On March 8 Joe Frazier proved to be a tough, relentless fighter. Moreover, by defeating Ali, he proved to be an iconoclast. He destroyed the image of a superhero. He crushed an idol. He toppled an icon.
Yet Frazier should not rest on his newly fattened bankbook. Ali may be vanquished and silenced now, but he'll rise again after the eight (month) count. In the inevitable rematch the icon shall break the iconoclast.
As one of those millions that he moved deeply, let me say that Ali is hardly as near his own end as Mark Kram would have it. Ali is still the great artist and man we knew he was all along. He is still a symbol that boxing will not, and certainly should not, forget. Like Arnold Palmer in golf, Ali has made an otherwise mediocre sport into something majestic and exciting. Joe Frazier and Jack Nicklaus are champions, but Muhammad Ali and Arnold Palmer are kings, and nothing will ever change that.
KRIS D. ESSLINGER
Palo Alto, Calif.
BARK OR BITE?
Your writer, Robert H. Boyle, has captured the true nature of Robert Abady ("Nobody Touches Me with Impunity," March 15) and has accurately portrayed the personality hiding behind his bravado. It should be obvious to your readers that the true reason for Mr. Abady's lack of success in gaining admission to the Bouvier des Flandres Club of America lies not in the fear of his wiping the floor but in the club's good judgment in not allowing ourselves to be placed in the possible position of giving approval for his unconventional actions. He has applied for membership on more than one occasion and has never been accepted.

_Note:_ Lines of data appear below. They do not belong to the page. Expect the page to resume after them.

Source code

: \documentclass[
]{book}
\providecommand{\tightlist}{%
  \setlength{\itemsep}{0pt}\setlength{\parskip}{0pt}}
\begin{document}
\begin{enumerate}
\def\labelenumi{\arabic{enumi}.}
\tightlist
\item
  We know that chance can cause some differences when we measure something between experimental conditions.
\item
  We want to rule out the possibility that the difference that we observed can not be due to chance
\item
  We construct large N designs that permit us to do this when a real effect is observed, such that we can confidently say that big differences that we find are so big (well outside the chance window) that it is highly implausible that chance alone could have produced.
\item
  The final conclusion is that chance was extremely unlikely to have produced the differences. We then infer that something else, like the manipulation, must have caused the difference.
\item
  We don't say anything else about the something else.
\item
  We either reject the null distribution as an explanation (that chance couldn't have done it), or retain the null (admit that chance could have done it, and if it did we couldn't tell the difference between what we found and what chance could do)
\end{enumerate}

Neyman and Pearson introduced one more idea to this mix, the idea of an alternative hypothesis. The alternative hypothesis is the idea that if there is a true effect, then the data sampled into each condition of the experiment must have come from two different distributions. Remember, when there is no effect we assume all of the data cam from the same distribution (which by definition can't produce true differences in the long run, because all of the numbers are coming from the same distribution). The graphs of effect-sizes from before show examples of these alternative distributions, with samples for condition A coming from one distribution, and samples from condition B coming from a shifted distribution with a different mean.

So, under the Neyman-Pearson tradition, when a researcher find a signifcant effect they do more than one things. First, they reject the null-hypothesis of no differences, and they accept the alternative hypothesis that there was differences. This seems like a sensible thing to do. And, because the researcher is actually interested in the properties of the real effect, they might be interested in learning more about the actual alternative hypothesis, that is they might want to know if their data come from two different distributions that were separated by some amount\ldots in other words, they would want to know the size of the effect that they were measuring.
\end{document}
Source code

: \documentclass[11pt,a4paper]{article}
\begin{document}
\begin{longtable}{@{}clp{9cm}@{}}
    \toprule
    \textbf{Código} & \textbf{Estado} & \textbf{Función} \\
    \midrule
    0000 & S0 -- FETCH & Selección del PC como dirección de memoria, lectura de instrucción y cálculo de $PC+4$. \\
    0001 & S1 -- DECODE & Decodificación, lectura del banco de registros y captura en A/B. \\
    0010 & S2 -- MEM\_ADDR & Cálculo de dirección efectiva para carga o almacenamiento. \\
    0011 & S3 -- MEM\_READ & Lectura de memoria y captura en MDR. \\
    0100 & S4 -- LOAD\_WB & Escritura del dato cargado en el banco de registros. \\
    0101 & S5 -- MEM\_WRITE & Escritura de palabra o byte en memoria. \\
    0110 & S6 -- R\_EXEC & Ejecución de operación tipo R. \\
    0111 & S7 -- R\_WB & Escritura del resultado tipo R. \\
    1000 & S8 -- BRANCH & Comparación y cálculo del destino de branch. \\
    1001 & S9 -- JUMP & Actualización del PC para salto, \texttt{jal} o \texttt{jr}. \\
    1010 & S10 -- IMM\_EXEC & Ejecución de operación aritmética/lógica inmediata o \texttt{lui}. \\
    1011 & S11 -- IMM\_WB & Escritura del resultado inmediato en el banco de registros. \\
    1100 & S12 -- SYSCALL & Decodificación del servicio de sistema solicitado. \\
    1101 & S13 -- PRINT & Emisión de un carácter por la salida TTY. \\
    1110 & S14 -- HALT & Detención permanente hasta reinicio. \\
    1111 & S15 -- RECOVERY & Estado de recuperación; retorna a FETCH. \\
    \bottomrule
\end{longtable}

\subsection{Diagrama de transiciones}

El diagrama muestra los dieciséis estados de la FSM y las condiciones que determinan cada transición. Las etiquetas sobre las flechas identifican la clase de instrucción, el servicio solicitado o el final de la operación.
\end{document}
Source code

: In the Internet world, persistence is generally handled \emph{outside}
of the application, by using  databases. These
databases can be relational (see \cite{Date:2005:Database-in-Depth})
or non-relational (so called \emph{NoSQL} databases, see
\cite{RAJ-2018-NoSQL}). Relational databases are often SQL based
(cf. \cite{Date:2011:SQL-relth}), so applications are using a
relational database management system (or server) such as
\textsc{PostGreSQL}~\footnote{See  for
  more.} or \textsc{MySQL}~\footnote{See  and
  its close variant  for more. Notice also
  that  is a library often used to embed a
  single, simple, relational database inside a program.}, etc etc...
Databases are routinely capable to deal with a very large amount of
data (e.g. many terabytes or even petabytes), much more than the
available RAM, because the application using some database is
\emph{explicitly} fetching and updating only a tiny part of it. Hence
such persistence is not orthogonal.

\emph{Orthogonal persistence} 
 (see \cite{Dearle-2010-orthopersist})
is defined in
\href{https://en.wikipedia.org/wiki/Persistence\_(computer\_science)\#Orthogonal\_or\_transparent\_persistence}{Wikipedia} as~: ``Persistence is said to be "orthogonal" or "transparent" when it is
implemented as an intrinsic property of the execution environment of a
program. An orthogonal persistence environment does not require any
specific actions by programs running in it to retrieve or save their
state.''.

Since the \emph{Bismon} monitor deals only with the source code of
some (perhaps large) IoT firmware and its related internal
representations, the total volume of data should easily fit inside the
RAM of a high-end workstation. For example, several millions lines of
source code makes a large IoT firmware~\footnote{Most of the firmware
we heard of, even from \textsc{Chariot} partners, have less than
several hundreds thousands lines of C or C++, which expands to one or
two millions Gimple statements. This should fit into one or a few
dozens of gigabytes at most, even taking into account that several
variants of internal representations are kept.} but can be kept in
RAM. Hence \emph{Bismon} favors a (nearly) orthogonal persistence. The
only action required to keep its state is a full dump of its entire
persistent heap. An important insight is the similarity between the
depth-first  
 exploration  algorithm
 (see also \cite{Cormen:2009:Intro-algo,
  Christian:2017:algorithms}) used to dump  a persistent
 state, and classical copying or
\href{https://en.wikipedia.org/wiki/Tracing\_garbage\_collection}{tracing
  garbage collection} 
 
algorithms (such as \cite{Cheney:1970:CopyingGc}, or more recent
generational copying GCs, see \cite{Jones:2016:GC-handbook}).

Lest the public be confused, the bouvier is a working dog. He is a superlative guard dog, but he is also an ideal pet for children. He is used for all kinds of herding and for draft chores. He is not basically an attack dog but is possessive about his family and its interests.

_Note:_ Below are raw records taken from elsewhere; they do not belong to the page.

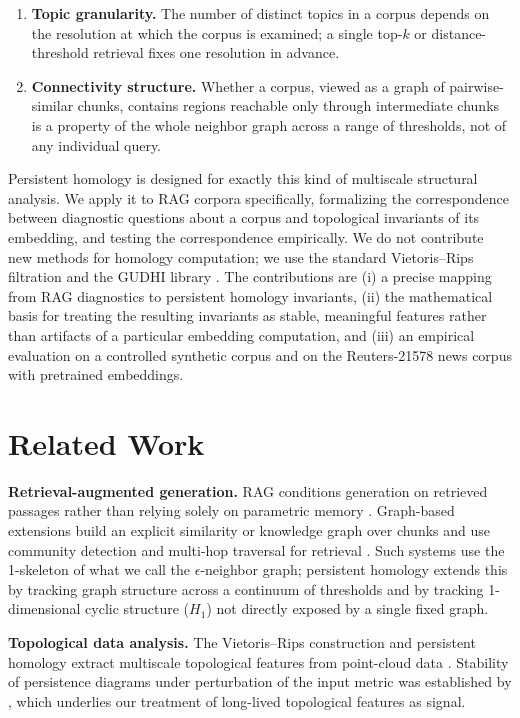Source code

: \documentclass[11pt]{article}
\begin{document}
\begin{enumerate}
\item \textbf{Topic granularity.} The number of distinct topics in a corpus depends on the resolution at which the corpus is examined; a single top-$k$ or distance-threshold retrieval fixes one resolution in advance.
\item \textbf{Connectivity structure.} Whether a corpus, viewed as a graph of pairwise-similar chunks, contains regions reachable only through intermediate chunks is a property of the whole neighbor graph across a range of thresholds, not of any individual query.
\end{enumerate}

Persistent homology \citep{edelsbrunner2008persistent, zomorodian2005computing} is designed for exactly this kind of multiscale structural analysis. We apply it to RAG corpora specifically, formalizing the correspondence between diagnostic questions about a corpus and topological invariants of its embedding, and testing the correspondence empirically. We do not contribute new methods for homology computation; we use the standard Vietoris--Rips filtration and the GUDHI library \citep{gudhi2014}. The contributions are (i) a precise mapping from RAG diagnostics to persistent homology invariants, (ii) the mathematical basis for treating the resulting invariants as stable, meaningful features rather than artifacts of a particular embedding computation, and (iii) an empirical evaluation on a controlled synthetic corpus and on the Reuters-21578 news corpus with pretrained embeddings.

\section{Related Work}

\textbf{Retrieval-augmented generation.} RAG conditions generation on retrieved passages rather than relying solely on parametric memory \citep{lewis2020retrieval}. Graph-based extensions build an explicit similarity or knowledge graph over chunks and use community detection and multi-hop traversal for retrieval \citep{edge2024graphrag}. Such systems use the 1-skeleton of what we call the $\epsilon$-neighbor graph; persistent homology extends this by tracking graph structure across a continuum of thresholds and by tracking 1-dimensional cyclic structure ($H_1$) not directly exposed by a single fixed graph.

\textbf{Topological data analysis.} The Vietoris--Rips construction and persistent homology extract multiscale topological features from point-cloud data \citep{edelsbrunner2008persistent, zomorodian2005computing, carlsson2009topology}. Stability of persistence diagrams under perturbation of the input metric was established by \citet{cohen2007stability}, which underlies our treatment of long-lived topological features as signal.
\end{document}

Mr. Abady may be considered by some as an expert on condition and nutrition, but his explanation for lack of good health in dogs does his "expertise" little good. He is the first dog breeder I have heard of to ever have a 60% loss of newborn puppies. We rarely lose any, and we do not employ any supplements. A good veterinarian is worth far more than some wild-eyed theory from a former spoiled brat.
ARTHUR M. PEDERSEN, M.D.
Bouvier des Flandres Club of America
Council Bluffs, Iowa
I am disappointed in Robert H. Boyle's presentation of the bouviers des Flandres. As one of Robert Abady's first trainers and his assistant, I know the breed better than most. I feel that the article misleads the public as to the breed's capability as a family pet, friendly neighbor and family protector. It gives the unknowing reader the impression that the bouvier is a vicious, bloodthirsty breed rather than a protective and loving animal.
JOHN F. O'BRIEN
Before your article our bouvier was being invited to neighborhood birthday parties. Parents are now warning their children to stay away. This article has done nothing to advance the breeding of these wonderful dogs.
Mr. Boyle should be commended for one of the best articles you have ever done. Could you tell me where I could get literature on this dog and where I could get one for a reasonable price?